Requirement
The lines to extract run from the first line of the material below to the line containing "Source (Apache 2.0)", both included; leave the pictures behind.

(Dataset extract Opens)

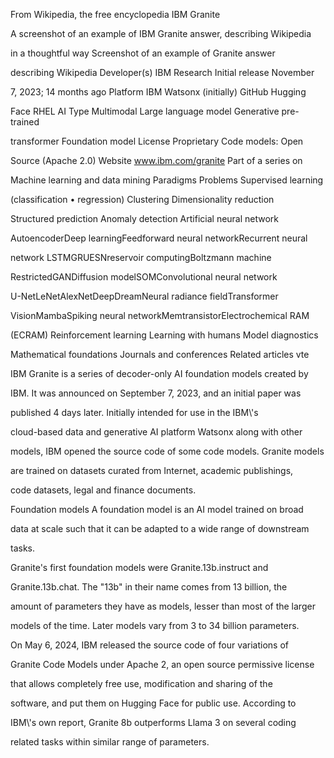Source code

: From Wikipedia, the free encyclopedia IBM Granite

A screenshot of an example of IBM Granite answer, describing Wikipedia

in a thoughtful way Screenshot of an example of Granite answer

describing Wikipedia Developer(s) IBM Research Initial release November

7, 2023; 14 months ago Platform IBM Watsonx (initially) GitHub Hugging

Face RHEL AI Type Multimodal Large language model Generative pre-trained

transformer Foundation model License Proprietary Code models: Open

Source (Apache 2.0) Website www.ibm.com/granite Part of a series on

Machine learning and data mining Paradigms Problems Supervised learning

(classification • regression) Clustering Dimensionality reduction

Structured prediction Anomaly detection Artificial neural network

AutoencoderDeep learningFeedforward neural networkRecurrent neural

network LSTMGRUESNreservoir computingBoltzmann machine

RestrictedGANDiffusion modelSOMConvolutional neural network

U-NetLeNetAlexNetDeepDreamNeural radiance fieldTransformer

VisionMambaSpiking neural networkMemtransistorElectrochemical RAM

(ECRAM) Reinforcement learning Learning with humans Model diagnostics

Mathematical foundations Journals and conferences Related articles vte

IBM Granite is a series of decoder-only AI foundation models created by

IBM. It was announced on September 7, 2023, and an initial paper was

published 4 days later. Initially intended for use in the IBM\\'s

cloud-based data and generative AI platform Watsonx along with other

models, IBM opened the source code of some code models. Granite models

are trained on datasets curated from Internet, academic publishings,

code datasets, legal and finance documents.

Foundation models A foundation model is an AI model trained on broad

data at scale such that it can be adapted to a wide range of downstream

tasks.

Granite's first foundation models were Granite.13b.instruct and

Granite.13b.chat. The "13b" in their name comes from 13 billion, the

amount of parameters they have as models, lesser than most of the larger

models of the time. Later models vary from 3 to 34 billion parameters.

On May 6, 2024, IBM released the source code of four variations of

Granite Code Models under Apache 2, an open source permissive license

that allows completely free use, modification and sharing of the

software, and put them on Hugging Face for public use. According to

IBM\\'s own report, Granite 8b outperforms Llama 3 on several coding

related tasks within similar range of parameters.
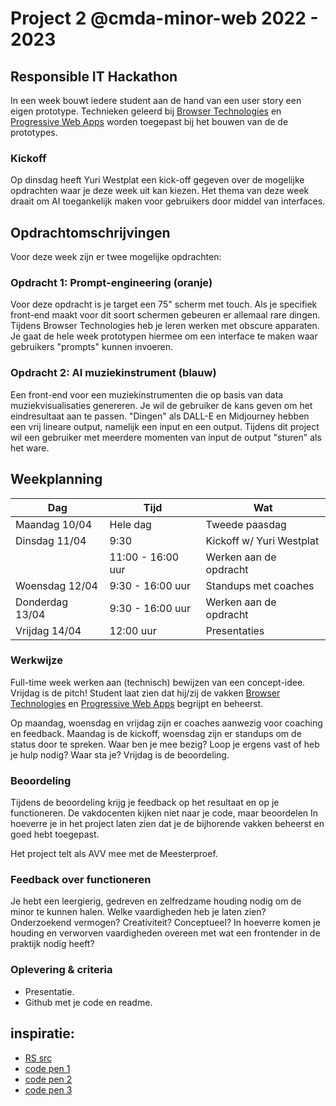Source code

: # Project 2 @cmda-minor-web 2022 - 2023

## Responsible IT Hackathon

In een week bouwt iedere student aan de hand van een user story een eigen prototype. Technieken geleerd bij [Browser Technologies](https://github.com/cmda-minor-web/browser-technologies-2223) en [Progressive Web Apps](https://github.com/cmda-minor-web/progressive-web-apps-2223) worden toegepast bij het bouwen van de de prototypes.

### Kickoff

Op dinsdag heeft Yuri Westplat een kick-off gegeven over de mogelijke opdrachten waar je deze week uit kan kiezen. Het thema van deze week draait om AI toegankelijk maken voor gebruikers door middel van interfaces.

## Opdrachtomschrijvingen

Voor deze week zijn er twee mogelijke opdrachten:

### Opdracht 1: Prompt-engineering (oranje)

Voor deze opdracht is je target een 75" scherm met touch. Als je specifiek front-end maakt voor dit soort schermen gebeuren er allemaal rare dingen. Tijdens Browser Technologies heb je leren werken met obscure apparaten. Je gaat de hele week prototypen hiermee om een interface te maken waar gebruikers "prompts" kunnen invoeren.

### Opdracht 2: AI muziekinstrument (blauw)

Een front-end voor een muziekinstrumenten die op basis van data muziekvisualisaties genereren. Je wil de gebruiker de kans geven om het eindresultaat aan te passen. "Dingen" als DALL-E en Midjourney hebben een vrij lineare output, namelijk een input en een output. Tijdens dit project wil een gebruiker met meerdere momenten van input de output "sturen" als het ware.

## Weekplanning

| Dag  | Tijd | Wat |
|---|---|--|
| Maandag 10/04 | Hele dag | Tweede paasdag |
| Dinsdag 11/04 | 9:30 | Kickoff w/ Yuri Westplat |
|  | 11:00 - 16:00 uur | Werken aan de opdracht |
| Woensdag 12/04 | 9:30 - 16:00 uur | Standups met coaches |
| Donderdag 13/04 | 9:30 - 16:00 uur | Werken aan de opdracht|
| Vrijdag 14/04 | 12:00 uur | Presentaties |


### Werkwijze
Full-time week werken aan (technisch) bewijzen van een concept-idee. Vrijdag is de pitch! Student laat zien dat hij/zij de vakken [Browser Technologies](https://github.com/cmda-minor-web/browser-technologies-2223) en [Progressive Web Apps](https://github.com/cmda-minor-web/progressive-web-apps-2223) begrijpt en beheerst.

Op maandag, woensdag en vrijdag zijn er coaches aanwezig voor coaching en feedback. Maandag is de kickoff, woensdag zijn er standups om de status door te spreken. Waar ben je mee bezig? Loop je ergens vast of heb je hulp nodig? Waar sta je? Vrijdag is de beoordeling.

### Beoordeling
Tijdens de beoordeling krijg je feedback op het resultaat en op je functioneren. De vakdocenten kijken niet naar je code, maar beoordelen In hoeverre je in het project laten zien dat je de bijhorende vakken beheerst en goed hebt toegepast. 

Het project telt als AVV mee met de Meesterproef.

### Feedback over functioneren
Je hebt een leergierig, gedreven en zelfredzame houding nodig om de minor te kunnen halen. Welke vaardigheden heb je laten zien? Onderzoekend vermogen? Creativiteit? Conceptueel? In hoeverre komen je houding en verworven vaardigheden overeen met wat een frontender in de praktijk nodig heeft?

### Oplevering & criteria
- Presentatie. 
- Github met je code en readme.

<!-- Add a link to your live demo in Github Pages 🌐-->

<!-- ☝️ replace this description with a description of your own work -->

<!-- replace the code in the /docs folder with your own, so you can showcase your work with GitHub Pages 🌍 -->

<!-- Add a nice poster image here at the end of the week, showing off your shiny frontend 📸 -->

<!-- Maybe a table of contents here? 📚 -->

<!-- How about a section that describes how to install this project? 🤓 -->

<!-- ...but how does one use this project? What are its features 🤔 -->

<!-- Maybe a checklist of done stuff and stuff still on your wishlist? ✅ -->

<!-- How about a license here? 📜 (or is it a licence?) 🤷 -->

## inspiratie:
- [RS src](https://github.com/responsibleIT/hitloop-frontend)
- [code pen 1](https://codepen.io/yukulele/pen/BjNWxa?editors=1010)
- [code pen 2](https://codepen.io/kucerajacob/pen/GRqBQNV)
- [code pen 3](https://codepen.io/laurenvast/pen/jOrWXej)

(Dataset extract Closes)

Answer to the problem
Source code

: From Wikipedia, the free encyclopedia IBM Granite

A screenshot of an example of IBM Granite answer, describing Wikipedia

in a thoughtful way Screenshot of an example of Granite answer

describing Wikipedia Developer(s) IBM Research Initial release November

7, 2023; 14 months ago Platform IBM Watsonx (initially) GitHub Hugging

Face RHEL AI Type Multimodal Large language model Generative pre-trained

transformer Foundation model License Proprietary Code models: Open

Source (Apache 2.0) Website www.ibm.com/granite Part of a series on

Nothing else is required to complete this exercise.